Meskipun menuai banyak kritikan, menurut saya teori pilihan rasional sesungguhnya sangat cocok dan relevan digunakan untuk mengkaji fenomena yang terjadi saat ini pada masyarakat modern yang cenderung pragmatis, menginginkan imbalan atas apa yang dilakukannya. Dengan kata lain, seseorang melakukan sesuatu karena ada tujuan tertentu yang ingin dicapainya dengan mengoptimalkan pemanfaatan sumberdaya yang ada.
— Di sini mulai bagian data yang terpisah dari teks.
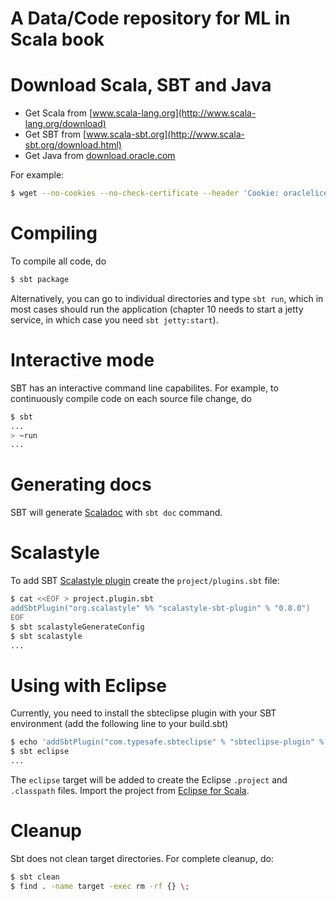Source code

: A Data/Code repository for ML in Scala book
===========================================

# Download Scala, SBT and Java
- Get Scala from [www.scala-lang.org](http://www.scala-lang.org/download)
- Get SBT from [www.scala-sbt.org](http://www.scala-sbt.org/download.html)
- Get Java from [download.oracle.com](http://download.oracle.com)

For example:
```bash
$ wget --no-cookies --no-check-certificate --header 'Cookie: oraclelicense=accept-securebackup-cookie' http://download.oracle.com/otn-pub/java/jdk/8u77-b03/jdk-8u77-linux-x64.rpm
```

# Compiling
To compile all code, do

```bash
$ sbt package
```

Alternatively, you can go to individual directories and type `sbt run`, which in most cases should run the application (chapter 10 needs to start a jetty service, in which case you need `sbt jetty:start`).

# Interactive mode
SBT has an interactive command line capabilites.  For example, to continuously compile code on each source file change, do

```bash
$ sbt
...
> ~run
...
```

# Generating docs
SBT will generate [Scaladoc](http://www.scala-sbt.org/0.13/docs/Howto-Scaladoc.html) with `sbt doc` command.

# Scalastyle
To add SBT [Scalastyle plugin](http://www.scalastyle.org/sbt.html) create the `project/plugins.sbt` file:

```bash
$ cat <<EOF > project.plugin.sbt 
addSbtPlugin("org.scalastyle" %% "scalastyle-sbt-plugin" % "0.8.0")
EOF
$ sbt scalastyleGenerateConfig
$ sbt scalastyle
...

```

# Using with Eclipse
Currently, you need to install the sbteclipse plugin with your SBT environment (add the following line to your build.sbt)

```bash
$ echo 'addSbtPlugin("com.typesafe.sbteclipse" % "sbteclipse-plugin" % "4.0.0")' >> project/plugins.sbt
$ sbt eclipse
...
```

The `eclipse` target will be added to create the Eclipse `.project` and `.classpath` files.  Import the project from [Eclipse for Scala](http://scala-ide.org).

# Cleanup
Sbt does not clean target directories.  For complete cleanup, do:
```bash
$ sbt clean
$ find . -name target -exec rm -rf {} \;
```

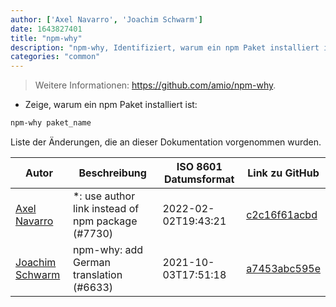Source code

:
 ```yaml
---
author: ['Axel Navarro', 'Joachim Schwarm']
date: 1643827401
title: "npm-why"
description: "npm-why, Identifiziert, warum ein npm Paket installiert ist."
categories: "common"
---
```

> Weitere Informationen: <https://github.com/amio/npm-why>.

- Zeige, warum ein npm Paket installiert ist:

```bash
npm-why paket_name
```
Liste der Änderungen, die an dieser Dokumentation vorgenommen wurden.


Autor | Beschreibung | ISO 8601 Datumsformat | Link zu GitHub
------|-----|-----|-----
[Axel Navarro](mailto:navarroaxel@gmail.com) | *: use author link instead of npm package (#7730) | 2022-02-02T19:43:21 | [c2c16f61acbd](https://github.com/tldr-pages/tldr/commit/c2c16f61acbdca1933961fbbc20a80bdae76ece5)
[Joachim Schwarm](mailto:joachim@schwarm.co) | npm-why: add German translation (#6633) | 2021-10-03T17:51:18 | [a7453abc595e](https://github.com/tldr-pages/tldr/commit/a7453abc595e00e884d31c04ed0841ef5b4a4c30)


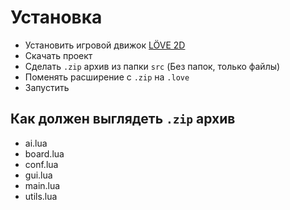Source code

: # Установка
* Установить игровой движок [LÖVE 2D](https://love2d.org/)
* Скачать проект
* Сделать ```.zip``` архив из папки ```src``` (Без папок, только файлы)
* Поменять расширение с ```.zip``` на ```.love```
* Запустить

## Как должен выглядеть ```.zip``` архив
* ai.lua
* board.lua
* conf.lua
* gui.lua
* main.lua
* utils.lua
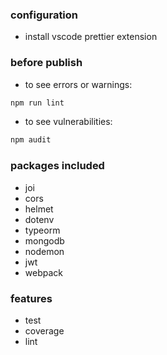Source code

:### configuration

* install vscode prettier extension

### before publish
* to see errors or warnings:
```bash
npm run lint
```
* to see vulnerabilities:
```bash
npm audit
```

### packages included
* joi
* cors
* helmet
* dotenv
* typeorm
* mongodb
* nodemon
* jwt
* webpack

### features
* test
* coverage
* lint

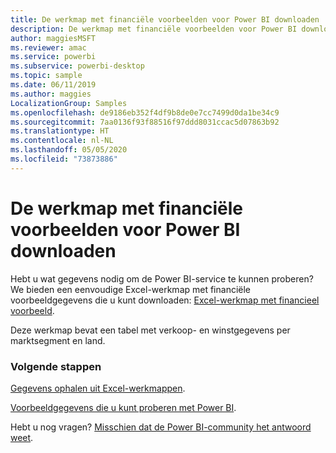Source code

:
 ```yaml
---
title: De werkmap met financiële voorbeelden voor Power BI downloaden
description: De werkmap met financiële voorbeelden voor Power BI downloaden
author: maggiesMSFT
ms.reviewer: amac
ms.service: powerbi
ms.subservice: powerbi-desktop
ms.topic: sample
ms.date: 06/11/2019
ms.author: maggies
LocalizationGroup: Samples
ms.openlocfilehash: de9186eb352f4df9b8de0e7cc7499d0da1be34c9
ms.sourcegitcommit: 7aa0136f93f88516f97ddd8031ccac5d07863b92
ms.translationtype: HT
ms.contentlocale: nl-NL
ms.lasthandoff: 05/05/2020
ms.locfileid: "73873886"
---
```

# <a name="download-the-financial-sample-workbook-for-power-bi"></a>De werkmap met financiële voorbeelden voor Power BI downloaden
Hebt u wat gegevens nodig om de Power BI-service te kunnen proberen? We bieden een eenvoudige Excel-werkmap met financiële voorbeeldgegevens die u kunt downloaden: [Excel-werkmap met financieel voorbeeld](https://go.microsoft.com/fwlink/?LinkID=521962).

Deze werkmap bevat een tabel met verkoop- en winstgegevens per marktsegment en land.

### <a name="next-steps"></a>Volgende stappen
[Gegevens ophalen uit Excel-werkmappen](service-excel-workbook-files.md).

[Voorbeeldgegevens die u kunt proberen met Power BI](sample-datasets.md).

Hebt u nog vragen? [Misschien dat de Power BI-community het antwoord weet](https://community.powerbi.com/).

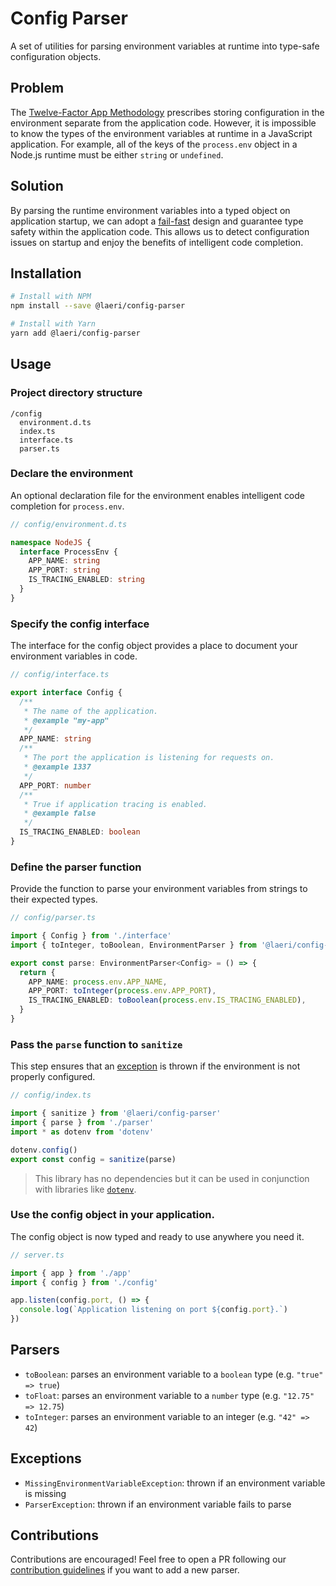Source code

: # Config Parser

A set of utilities for parsing environment variables at runtime into type-safe configuration objects.

## Problem

The [Twelve-Factor App Methodology](https://12factor.net/config) prescribes storing configuration in the environment separate from the application code. However, it is impossible to know the types of the environment variables at runtime in a JavaScript application. For example, all of the keys of the `process.env` object in a Node.js runtime must be either `string` or `undefined`.

## Solution

By parsing the runtime environment variables into a typed object on application startup, we can adopt a [fail-fast](https://en.wikipedia.org/wiki/Fail-fast) design and guarantee type safety within the application code. This allows us to detect configuration issues on startup and enjoy the benefits of intelligent code completion.

## Installation

```sh
# Install with NPM
npm install --save @laeri/config-parser
```

```sh
# Install with Yarn
yarn add @laeri/config-parser
```

## Usage

### Project directory structure

```
/config
  environment.d.ts
  index.ts
  interface.ts
  parser.ts
```

### Declare the environment

An optional declaration file for the environment enables intelligent code completion for `process.env`.

```ts
// config/environment.d.ts

namespace NodeJS {
  interface ProcessEnv {
    APP_NAME: string
    APP_PORT: string
    IS_TRACING_ENABLED: string
  }
}
```

### Specify the config interface

The interface for the config object provides a place to document your environment variables in code.

```ts
// config/interface.ts

export interface Config {
  /**
   * The name of the application.
   * @example "my-app"
   */
  APP_NAME: string
  /**
   * The port the application is listening for requests on.
   * @example 1337
   */
  APP_PORT: number
  /**
   * True if application tracing is enabled.
   * @example false
   */
  IS_TRACING_ENABLED: boolean
}
```

### Define the parser function

Provide the function to parse your environment variables from strings to their expected types.

```ts
// config/parser.ts

import { Config } from './interface'
import { toInteger, toBoolean, EnvironmentParser } from '@laeri/config-parser'

export const parse: EnvironmentParser<Config> = () => {
  return {
    APP_NAME: process.env.APP_NAME,
    APP_PORT: toInteger(process.env.APP_PORT),
    IS_TRACING_ENABLED: toBoolean(process.env.IS_TRACING_ENABLED),
  }
}
```

### Pass the `parse` function to `sanitize`

This step ensures that an [exception](#exceptions) is thrown if the environment is not properly configured.

```ts
// config/index.ts

import { sanitize } from '@laeri/config-parser'
import { parse } from './parser'
import * as dotenv from 'dotenv'

dotenv.config()
export const config = sanitize(parse)
```

> This library has no dependencies but it can be used in conjunction with libraries like [`dotenv`](https://github.com/motdotla/dotenv#readme).

### Use the config object in your application.

The config object is now typed and ready to use anywhere you need it.

```ts
// server.ts

import { app } from './app'
import { config } from './config'

app.listen(config.port, () => {
  console.log(`Application listening on port ${config.port}.`)
})
```

## Parsers

- `toBoolean`: parses an environment variable to a `boolean` type (e.g. `"true" => true`)
- `toFloat`: parses an environment variable to a `number` type (e.g. `"12.75" => 12.75`)
- `toInteger`: parses an environment variable to an integer (e.g. `"42" => 42`)

## Exceptions

- `MissingEnvironmentVariableException`: thrown if an environment variable is missing
- `ParserException`: thrown if an environment variable fails to parse

## Contributions

Contributions are encouraged! Feel free to open a PR following our [contribution guidelines](./CONTRIBUTING.md) if you want to add a new parser.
Bahkan, hal yang demikian dapat ditemukan di dalam dunia pendidikan tanah air saat ini. Sebagai contoh, di kalangan perguruan tinggi, ternyata nilai masih menjadi orientasi para mahasiswa dalam melakukan aktivitas perkuliahan, sehingga mereka akan melakukan apa saja yang dapat membuat nilai mereka bagus, termasuk menyenangkan hati dosen sebagai seseorang yang memiliki kuasa akan nilai.

Perintah dosen biasanya dilakukan dengan sangat baik oleh mahasiswa demi nilai karena mahasiswa melihat adanya sumberdaya berupa kuasa penilaian pada dosen, dan dosen pun sebagai aktor yang memiliki sumberdaya bisa melakukan tindakan lebih terhadap mahasiswanya. Di sisi lain, dosen juga melihat sumberdaya yang ada pada mahasiswa untuk dimanfaatkan guna mencapai tujuannya, semisal dengan menyuruh mahasiswa membantu melakukan penelitian yang seharusnya menjadi tugas dan tanggung jawab dosen. Akhirnya, aktivitas yang demikian menjadi biasa dan tersisematis. Itulah salah satu contoh studi kasus teori pilihan rasional.